Company makes cash contribution to ESOP. Owner is a participant under the ESOP and receives an allocation of the cash contribution. The ESOP purchases shares from the Owner -- non-leveraged transaction -- and Owner makes 1042 election with respect to those shares. The Owner's account under the ESOP does not share in the purchase of the shares, because under Code Section 409(n) (and terms of Plan) no portion of the 1042 shares may be allocated to his ESOP account. Rather, the Owner's account remains invested in cash. Next year, the Company again makes a cash contribution to the ESOP and again a portion of the cash contribution is allocated to the Owner in accordance with the terms of the ESOP. The ESOP again uses a portion of the cash contribution to purchase a block of shares from the Owner.

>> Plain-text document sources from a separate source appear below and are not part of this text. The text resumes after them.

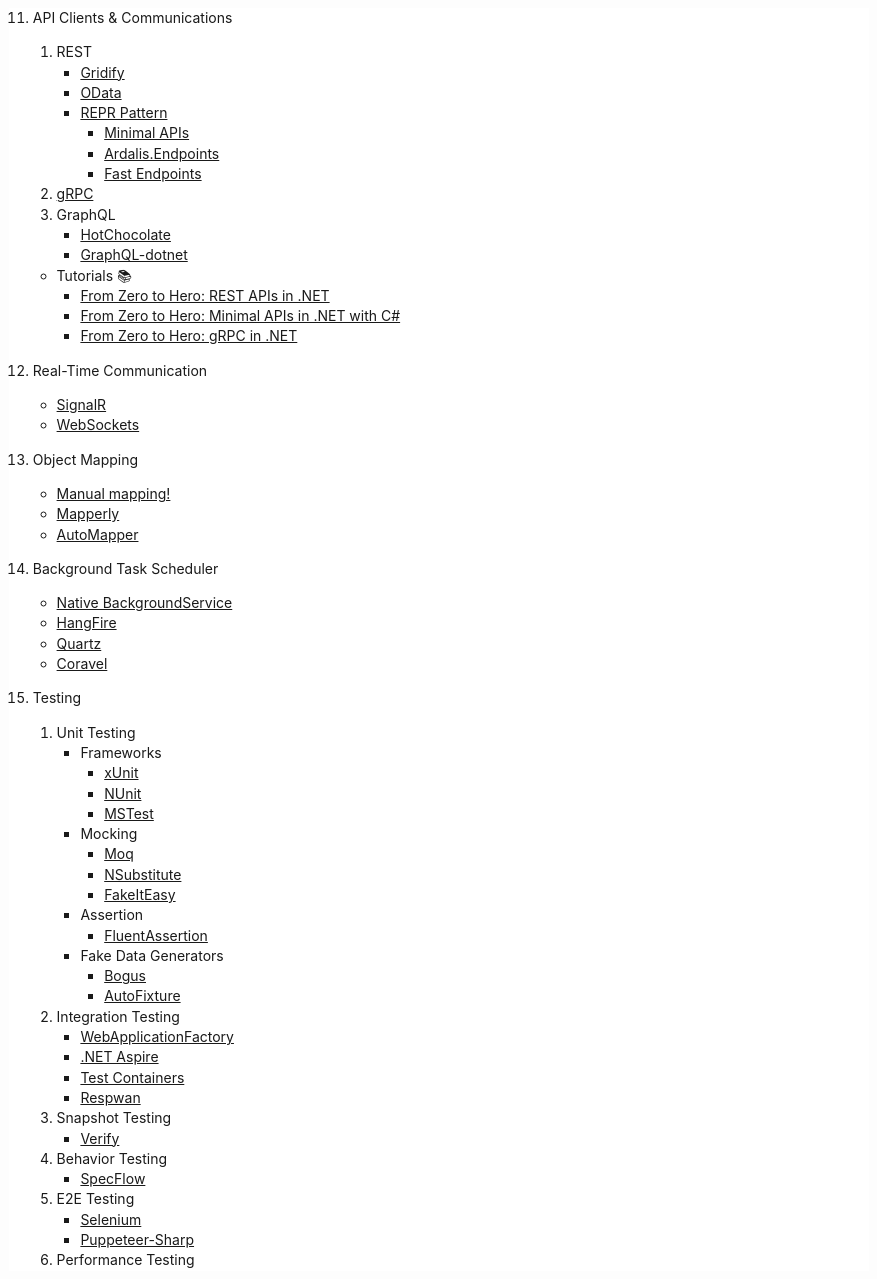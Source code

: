 11. API Clients & Communications
    1. REST
       - [Gridify](https://github.com/alirezanet/Gridify)
       - [OData](https://learn.microsoft.com/en-us/odata/webapi/first-odata-api) 
       - [REPR Pattern](https://ardalis.com/mvc-controllers-are-dinosaurs-embrace-api-endpoints/)
            - [Minimal APIs](https://learn.microsoft.com/en-us/aspnet/core/fundamentals/minimal-apis/overview)
            - [Ardalis.Endpoints](https://github.com/ardalis/ApiEndpoints)
            - [Fast Endpoints](https://github.com/FastEndpoints/FastEndpoints)
    2. [gRPC](https://docs.microsoft.com/en-us/aspnet/core/grpc)
    3. GraphQL
        - [HotChocolate](https://github.com/ChilliCream/hotchocolate)
        - [GraphQL-dotnet](https://github.com/graphql-dotnet/graphql-dotnet)
    - Tutorials 📚
      - [From Zero to Hero: REST APIs in .NET](https://dometrain.com/course/from-zero-to-hero-rest-apis-in-asp-net-core/?affcode=1115529_alq6yoqt)
      - [From Zero to Hero: Minimal APIs in .NET with C#](https://dometrain.com/course/from-zero-to-hero-minimal-apis-in-net-with-c/?affcode=1115529_alq6yoqt)
      - [From Zero to Hero: gRPC in .NET](https://dometrain.com/course/from-zero-to-hero-grpc-in-dotnet/?affcode=1115529_alq6yoqt)

12. Real-Time Communication
    - [SignalR](https://docs.microsoft.com/aspnet/core/signalr)
    - [WebSockets](https://docs.microsoft.com/en-us/aspnet/core/fundamentals/websockets)
   
13. Object Mapping
    - [Manual mapping!](https://www.youtube.com/watch?v=U8gSdQN2jWI)
    - [Mapperly](https://github.com/riok/mapperly)
    - [AutoMapper](https://github.com/AutoMapper/AutoMapper)
   
14. Background Task Scheduler
    - [Native BackgroundService](https://docs.microsoft.com/en-us/aspnet/core/fundamentals/host/hosted-services)
    - [HangFire](https://github.com/HangfireIO/Hangfire)
    - [Quartz](https://github.com/quartznet/quartznet)
    - [Coravel](https://github.com/jamesmh/coravel)    
    
15. Testing
    1. Unit Testing
       - Frameworks
          - [xUnit](https://docs.microsoft.com/dotnet/core/testing/unit-testing-with-dotnet-test)
          - [NUnit](https://docs.microsoft.com/dotnet/core/testing/unit-testing-with-nunit)
          - [MSTest](https://docs.microsoft.com/dotnet/core/testing/unit-testing-with-mstest)
       - Mocking
          - [Moq](https://github.com/moq/moq4)
          - [NSubstitute](https://github.com/nsubstitute/NSubstitute)
          - [FakeItEasy](https://github.com/FakeItEasy/FakeItEasy)
       - Assertion
          - [FluentAssertion](https://github.com/fluentassertions/fluentassertions)
       - Fake Data Generators
          - [Bogus](https://github.com/bchavez/Bogus)
          - [AutoFixture](https://github.com/AutoFixture/AutoFixture)
    2. Integration Testing
       - [WebApplicationFactory](https://docs.microsoft.com/aspnet/core/test/integration-tests)
       - [.NET Aspire](https://learn.microsoft.com/en-us/dotnet/aspire)
       - [Test Containers](https://github.com/testcontainers/testcontainers-dotnet)
       - [Respwan](https://github.com/jbogard/Respawn)
    3. Snapshot Testing
       - [Verify](https://github.com/VerifyTests/Verify)
    4. Behavior Testing
       - [SpecFlow](https://github.com/techtalk/SpecFlow/tree/DotNetCore)
    5. E2E Testing
       - [Selenium](https://www.hanselman.com/blog/real-browser-integration-testing-with-selenium-standalone-chrome-and-aspnet-core-21)
       - [Puppeteer-Sharp](https://github.com/kblok/puppeteer-sharp)
    6. Performance Testing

Again, no portion of the cash which has been allocated to the Owner is used to purchase the 1042 shares. Rather, the Owner's account stays invested in cash.

Have we somehow violated the prohibited allocation rule under Section 409(n)? Certainly, no 1042 shares of stock have been allocated to the Owner's account under the ESOP. But, should 409(n) be read so broadly as to mean that once the Owner elects 1042 treatment, he is in effect out of the ESOP as an ongoing participant -- can't share in the non-leveraged cash contributions -- for the 10 year nonallocation period.

This seems like an overly broad reading of 409(n) to me, but am interested in others' view.

Thanks.

Posted

No, not an S corp. (Are you thinking 409(p) rather than 409(n)?) Owner sold shares and elected 1042 treatment in 2006. Thanks.

Posted

IRC section 409(n)(1) provides (in part) as follows:

"...no portion of the assets of the plan or cooperative attributable to (or allocable in lieu of) employer securities acquired by the plan or cooperative in a sale to which section 1042 applies may accrue (or be allocated directly or indirectly under any plan of the employer meeting the requirements of section 401(a))..."

It appears that the pattern of annually contributing cash to the ESOP for use in annually purchasing stock in a 1042 transaction would result in a violation of section 409(n) to the extent that a portion of that cash is allocated to the shareholder who has elected 1042 treatment.

It's clear that section 409(n) was intended to be a broadly interpreted allocation prohibition. Note the statutory language "(or allocable in lieu of)" and "allocated directly or indirectly."

The consequences of violating section 409(n) can be so onerous (including plan disqualification) that it's not worth taking risks here.